4. El sacramento de la confirmación.

“El sacramento de la confirmación hace más perfecta la vinculación con la Iglesia, y quienes lo reciben son enriquecidos con la fuerza especial del Espíritu Santo y obligados así más estrictamente a difundir y defender la fe, con la palabra y con la acción, como verdaderos testigos de Cristo” (Concilio Vaticano II, L.G. 11). La confirmación es, pues, como un “embellecimiento”, como un “arreglar” la casa de la vida cristiana (que ya está construida por el bautismo). Este “embellecimiento” lleva el don de la vida divina recibida en el bautismo a una plenitud y perfección que se manifiesta en dos cosas:

    1) un sentido más grande de la pertenencia a la Iglesia. El Espíritu Santo, en el sacramento de la confirmación, nos permite comprender y vivir que la Iglesia es nuestra verdadera casa, nuestra auténtica patria, porque ella es el “lugar” donde Dios nos encuentra y nos entrega nuestro verdadero ser, nuestra identidad más personal y única. Por eso se cumplen en ella las palabras del salmo uno por uno todos han nacido en ella, el Altísimo en persona la ha fundado,

    2) una mayor fuerza y valentía para dar testimonio de Cristo en el mundo, según las palabras del propio Señor: Recibiréis la fuerza del Espíritu Santo, que vendrá sobre vosotros, y seréis mis testigos en Jerusalén, en toda Judea y Samaria, y hasta los confines de la tierra (He 1,8). De este modo el cristiano es hecho capaz de cumplir la misión recibida de predicar, en el nombre del Mesías Jesús, la conversión y el perdón de los pecados a todos los pueblos (Lc 24,47).

Tres son los símbolos que entran en juego en el sacramento de la confirmación: la imposición de manos, la unción con el santo crisma y la señal de la cruz.

- la imposición de manos es un signo muy bíblico que se emplea para comunicar algo, para transmitir una bendición, o una liberación o la donación del Espíritu Santo (que es la síntesis de toda bendición y la fuente de toda liberación). Jesús empleaba este signo para bendecir a los niños y, a menudo, para realizar curaciones. Los apóstoles lo emplearon para conferir el don del Espíritu Santo (He 19,6) y éste es el significado que tiene en la confirmación.

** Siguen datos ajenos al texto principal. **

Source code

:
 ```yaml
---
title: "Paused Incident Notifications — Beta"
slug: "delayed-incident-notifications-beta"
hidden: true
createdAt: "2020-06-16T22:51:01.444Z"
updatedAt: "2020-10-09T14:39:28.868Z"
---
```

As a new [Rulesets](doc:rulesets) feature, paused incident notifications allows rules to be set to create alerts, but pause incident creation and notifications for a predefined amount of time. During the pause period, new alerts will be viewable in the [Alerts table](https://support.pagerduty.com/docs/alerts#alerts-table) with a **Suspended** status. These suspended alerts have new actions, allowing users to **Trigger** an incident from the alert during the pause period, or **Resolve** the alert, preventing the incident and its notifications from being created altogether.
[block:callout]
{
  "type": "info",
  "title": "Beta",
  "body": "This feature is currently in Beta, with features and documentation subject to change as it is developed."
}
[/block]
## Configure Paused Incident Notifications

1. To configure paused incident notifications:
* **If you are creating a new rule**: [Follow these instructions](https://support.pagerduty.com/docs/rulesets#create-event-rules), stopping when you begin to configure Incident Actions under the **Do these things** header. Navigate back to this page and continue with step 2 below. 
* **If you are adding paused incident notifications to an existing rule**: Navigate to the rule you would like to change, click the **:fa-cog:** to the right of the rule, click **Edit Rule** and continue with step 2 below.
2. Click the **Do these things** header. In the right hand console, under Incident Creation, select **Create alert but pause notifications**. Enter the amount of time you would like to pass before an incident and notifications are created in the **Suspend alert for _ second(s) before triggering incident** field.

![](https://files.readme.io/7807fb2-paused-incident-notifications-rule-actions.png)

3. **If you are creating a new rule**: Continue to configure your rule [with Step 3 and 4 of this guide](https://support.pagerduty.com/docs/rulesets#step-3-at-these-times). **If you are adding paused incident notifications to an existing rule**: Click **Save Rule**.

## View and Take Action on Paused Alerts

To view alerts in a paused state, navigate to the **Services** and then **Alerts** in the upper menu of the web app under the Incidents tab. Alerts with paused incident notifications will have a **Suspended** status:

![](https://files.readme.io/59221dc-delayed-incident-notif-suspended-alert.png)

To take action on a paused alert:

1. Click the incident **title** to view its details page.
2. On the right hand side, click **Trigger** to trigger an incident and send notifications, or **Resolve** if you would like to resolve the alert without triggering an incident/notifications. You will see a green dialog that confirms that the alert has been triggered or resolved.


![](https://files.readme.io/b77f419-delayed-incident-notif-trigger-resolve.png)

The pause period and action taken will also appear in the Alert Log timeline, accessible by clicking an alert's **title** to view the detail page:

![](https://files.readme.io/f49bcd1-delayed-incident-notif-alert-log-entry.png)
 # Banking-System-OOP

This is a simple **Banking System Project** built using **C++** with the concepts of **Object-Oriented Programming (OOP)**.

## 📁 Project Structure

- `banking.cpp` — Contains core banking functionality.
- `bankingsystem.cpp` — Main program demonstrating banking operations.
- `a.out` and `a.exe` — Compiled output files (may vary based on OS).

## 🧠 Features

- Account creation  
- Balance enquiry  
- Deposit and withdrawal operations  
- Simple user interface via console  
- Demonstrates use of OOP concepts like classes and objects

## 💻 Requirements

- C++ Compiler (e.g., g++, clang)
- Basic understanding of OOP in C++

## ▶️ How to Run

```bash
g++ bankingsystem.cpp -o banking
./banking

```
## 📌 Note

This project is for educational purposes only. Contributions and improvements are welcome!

- la crismación o unción con el santo crisma (aceite perfumado con hierbas y consagrado por el obispo en la misa crismal) es un gesto de honda raigambre bíblica. Con aceite, en efecto, se ungía a los reyes, a los sacerdotes y a los profetas en el Antiguo Testamento. El aceite es fruto del olivo que simboliza la paz, el gran don que Dios regala a su pueblo y que significa la misma salvación. La palabra “crisma” viene de “Cristo” que significa “ungido”. De Jesús, en efecto, habla el salmo cuando afirma: El Señor tu Dios te ha ungido con aceite de júbilo, entre todos tus compañeros. A mirra, áloe y acacia huelen tus vestidos (Sl 44,8-9). Esta “unción” del Señor la realizó el propio Espíritu Santo en el bautismo en el Jordán, cuando se posó sobre él en forma de paloma (Jn 1,33-34. Mt 3,16). La crismación significa una “impregnación” del Espíritu Santo, que nos hace “ungidos en el único Ungido”, y que hace que nosotros despidamos “el buen olor” de Cristo (2Co 2,14-16), es decir, hagamos presente a Cristo en la “atmósfera” del mundo.

- la señal de la cruz con la que se unge la frente de quien recibe la confirmación es como el “sello” que indica quien es el “propietario” de una realidad. Al ungir con el santo crisma la frente del cristiano se significa que pertenece a Jesucristo, simbolizado por la señal de la cruz.